— WORK INSTRUCTION —
The answer is to be the lines of the material from its start through the line containing "- Let user apply as Organization", each copied exactly; no pictures.

— RECORDS SUPPLIED —
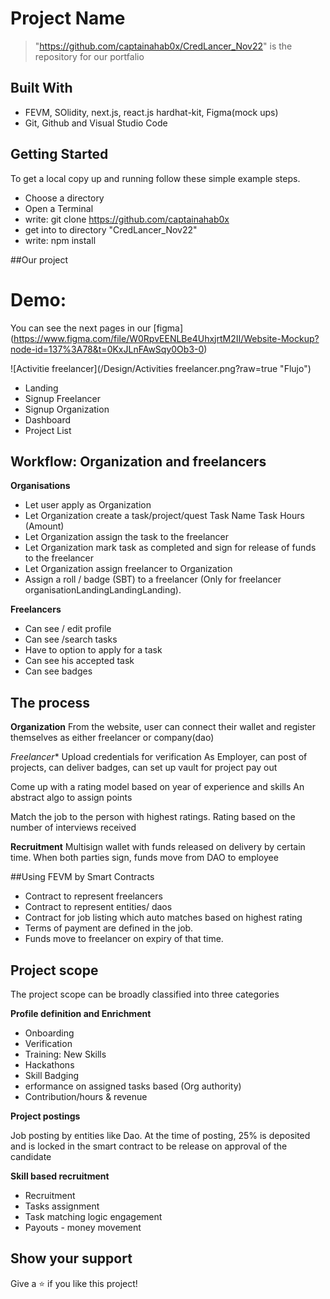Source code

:# Project Name

> "https://github.com/captainahab0x/CredLancer_Nov22" is the repository for our portfalio 

## Built With

- FEVM, SOlidity, next.js, react.js hardhat-kit, Figma(mock ups)
- Git, Github and Visual Studio Code

## Getting Started

To get a local copy up and running follow these simple example steps.

- Choose a directory
- Open a Terminal
- write: git clone https://github.com/captainahab0x
- get into to directory "CredLancer_Nov22"
- write: npm install

##Our project

# Demo:
You can see the next pages in our [figma] (https://www.figma.com/file/W0RpvEENLBe4UhxjrtM2II/Website-Mockup?node-id=137%3A78&t=0KxJLnFAwSqy0Ob3-0) 

![Activitie freelancer](/Design/Activities freelancer.png?raw=true "Flujo")

- Landing
- Signup Freelancer
- Signup Organization 
- Dashboard
- Project List


## Workflow: Organization and freelancers

**Organisations**

- Let user apply as Organization
- Let Organization create a task/project/quest
    Task Name
    Task Hours (Amount)
- Let Organization  assign the task to the freelancer
- Let Organization mark task as completed and sign for release of funds to the freelancer
- Let Organization  assign freelancer to Organization
- Assign a roll / badge (SBT) to a freelancer (Only for freelancer organisationLandingLandingLanding).

**Freelancers**

- Can see / edit profile
- Can see /search tasks
- Have to option to apply for a task
- Can see his accepted task
- Can see badges


## The process
**Organization**
From the website, user can connect their wallet and register themselves as either freelancer or company(dao)

*Freelancer**
Upload credentials for verification 
As Employer, can post of projects, can deliver badges, can set up vault for project pay out

Come up with a rating model based on year of experience and skills
An abstract algo to assign points

Match the job to the person with highest ratings. 
Rating based on the number of interviews received

**Recruitment**
Multisign wallet with funds released on delivery by certain time.
When both parties sign, funds move from DAO to employee


##Using FEVM by Smart Contracts

- Contract to represent freelancers
- Contract to represent entities/ daos
- Contract for job listing which auto matches based on highest rating
- Terms of payment are defined in the job.
- Funds move to freelancer on expiry of that time. 


## Project scope

The project scope can be broadly classified into three categories

**Profile definition and Enrichment**

- Onboarding
- Verification
- Training: New Skills
- Hackathons
- Skill Badging
- erformance on assigned tasks based (Org authority)
- Contribution/hours & revenue 		

**Project postings**

Job posting by entities like Dao. At the time of posting, 25% is deposited and is locked in the smart contract to be release on approval of the candidate

**Skill based recruitment**

- Recruitment
- Tasks assignment
- Task matching logic
engagement
- Payouts - money movement

## Show your support

Give a ⭐️ if you like this project!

— EXERCISE RESULT —
Source code

:# Project Name

> "https://github.com/captainahab0x/CredLancer_Nov22" is the repository for our portfalio 

## Built With

- FEVM, SOlidity, next.js, react.js hardhat-kit, Figma(mock ups)
- Git, Github and Visual Studio Code

## Getting Started

To get a local copy up and running follow these simple example steps.

- Choose a directory
- Open a Terminal
- write: git clone https://github.com/captainahab0x
- get into to directory "CredLancer_Nov22"
- write: npm install

##Our project

# Demo:
You can see the next pages in our [figma] (https://www.figma.com/file/W0RpvEENLBe4UhxjrtM2II/Website-Mockup?node-id=137%3A78&t=0KxJLnFAwSqy0Ob3-0) 

![Activitie freelancer](/Design/Activities freelancer.png?raw=true "Flujo")

- Landing
- Signup Freelancer
- Signup Organization 
- Dashboard
- Project List


## Workflow: Organization and freelancers

**Organisations**

- Let user apply as Organization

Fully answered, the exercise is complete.